There was a reply from Than, but it came to Lavon’s ears only as a mumble. It was all he could do now to keep his attention on the business of steering the ship.

The cut or defile in the scattered razor-edged rocks, was a little closer, but there still seemed to be many miles of rough desert to cross. After a while the ship settled into a steady, painfully slow crawling, with less pitching and jerking than before, but also with less progress.
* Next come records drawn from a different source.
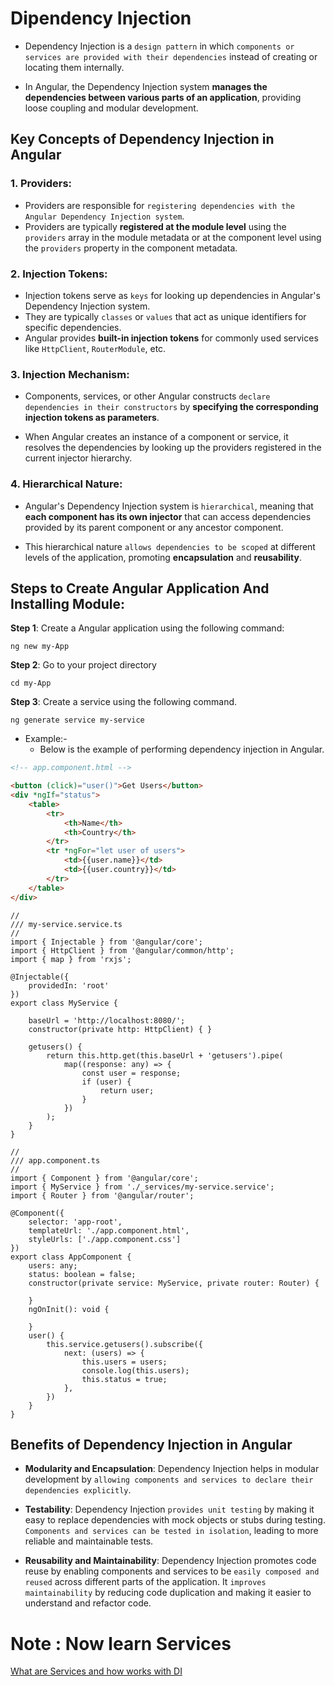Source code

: # Dipendency Injection

- Dependency Injection is a `design pattern` in which `components or services are provided with their dependencies` instead of creating or locating them internally.

-  In Angular, the Dependency Injection system **manages the dependencies between various parts of an application**, providing loose coupling and modular development.

## Key Concepts of Dependency Injection in Angular

### 1. Providers:
- Providers are responsible for `registering dependencies with the Angular Dependency Injection system`.
- Providers are typically **registered at the module level** using the `providers` array in the module metadata or at the component level using the `providers` property in the component metadata.

### 2. Injection Tokens:
- Injection tokens serve as `keys` for looking up dependencies in Angular's Dependency Injection system.
- They are typically `classes` or `values` that act as unique identifiers for specific dependencies.
- Angular provides **built-in injection tokens** for commonly used services like `HttpClient`, `RouterModule`, etc.

### 3. Injection Mechanism:
- Components, services, or other Angular constructs `declare dependencies in their constructors` by **specifying the corresponding injection tokens as parameters**.

- When Angular creates an instance of a component or service, it resolves the dependencies by looking up the providers registered in the current injector hierarchy.

### 4. Hierarchical Nature:
- Angular's Dependency Injection system is `hierarchical`, meaning that **each component has its own injector** that can access dependencies provided by its parent component or any ancestor component.

- This hierarchical nature `allows dependencies to be scoped` at different levels of the application, promoting **encapsulation** and **reusability**.

## Steps to Create Angular Application And Installing Module:

**Step 1**: Create a Angular application using the following command:
```
ng new my-App
```

**Step 2**: Go to your project directory
```
cd my-App
```

**Step 3**: Create a service using the following command.
```
ng generate service my-service
```

- Example:-
    - Below is the example of performing dependency injection in Angular.

```HTML
<!-- app.component.html -->

<button (click)="user()">Get Users</button>
<div *ngIf="status">
    <table>
        <tr>
            <th>Name</th>
            <th>Country</th>
        </tr>
        <tr *ngFor="let user of users">
            <td>{{user.name}}</td>
            <td>{{user.country}}</td>
        </tr>
    </table>
</div>
```

```JS
//
/// my-service.service.ts
//
import { Injectable } from '@angular/core';
import { HttpClient } from '@angular/common/http';
import { map } from 'rxjs';

@Injectable({
    providedIn: 'root'
})
export class MyService {

    baseUrl = 'http://localhost:8080/';
    constructor(private http: HttpClient) { }

    getusers() {
        return this.http.get(this.baseUrl + 'getusers').pipe(
            map((response: any) => {
                const user = response;
                if (user) {
                    return user;
                }
            })
        );
    }
}

//
/// app.component.ts
//
import { Component } from '@angular/core';
import { MyService } from './_services/my-service.service';
import { Router } from '@angular/router';

@Component({
    selector: 'app-root',
    templateUrl: './app.component.html',
    styleUrls: ['./app.component.css']
})
export class AppComponent {
    users: any;
    status: boolean = false;
    constructor(private service: MyService, private router: Router) {

    }
    ngOnInit(): void {

    }
    user() {
        this.service.getusers().subscribe({
            next: (users) => {
                this.users = users;
                console.log(this.users);
                this.status = true;
            },
        })
    }
}
```

## Benefits of Dependency Injection in Angular
- **Modularity and Encapsulation**: Dependency Injection helps in modular development by `allowing components and services to declare their dependencies explicitly`.

- **Testability**: Dependency Injection `provides unit testing` by making it easy to replace dependencies with mock objects or stubs during testing. `Components and services can be tested in isolation`, leading to more reliable and maintainable tests.

- **Reusability and Maintainability**: Dependency Injection promotes code reuse by enabling components and services to be `easily composed and reused` across different parts of the application. It `improves maintainability` by reducing code duplication and making it easier to understand and refactor code.


# Note : Now learn Services

[What are Services and how works with DI ](./Services.md)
Under it, there was now a sliding, grinding sound, rasping against the hull of the ship itself, as if it were treadmilling over some coarse lubricant the particles of which were each as big as a man’s head.

Finally Shar said, “Lavon, we’ll have to stop again. The sand this far up is dry, and we’re wasting energy using the treads.” •

“Are you sure we can take it?” Lavon asked, gasping for breath. “At least we are moving. If we stop to lower the wheels and change gears again, we’ll boil.”

“We’ll boil if we don’t,” Shar said calmly. “Some of our algae are dead already and the rest are withering. That’s a pretty good sign that we can’t take much more. I don’t think we’ll make it into the shadows, unless we do change over and put on some speed.”

There was a gulping sound from one of the mechanics. “We ought to turn back,” he said raggedly. “We were never meant to be out here in the first place. We were made for the water, not for this hell.”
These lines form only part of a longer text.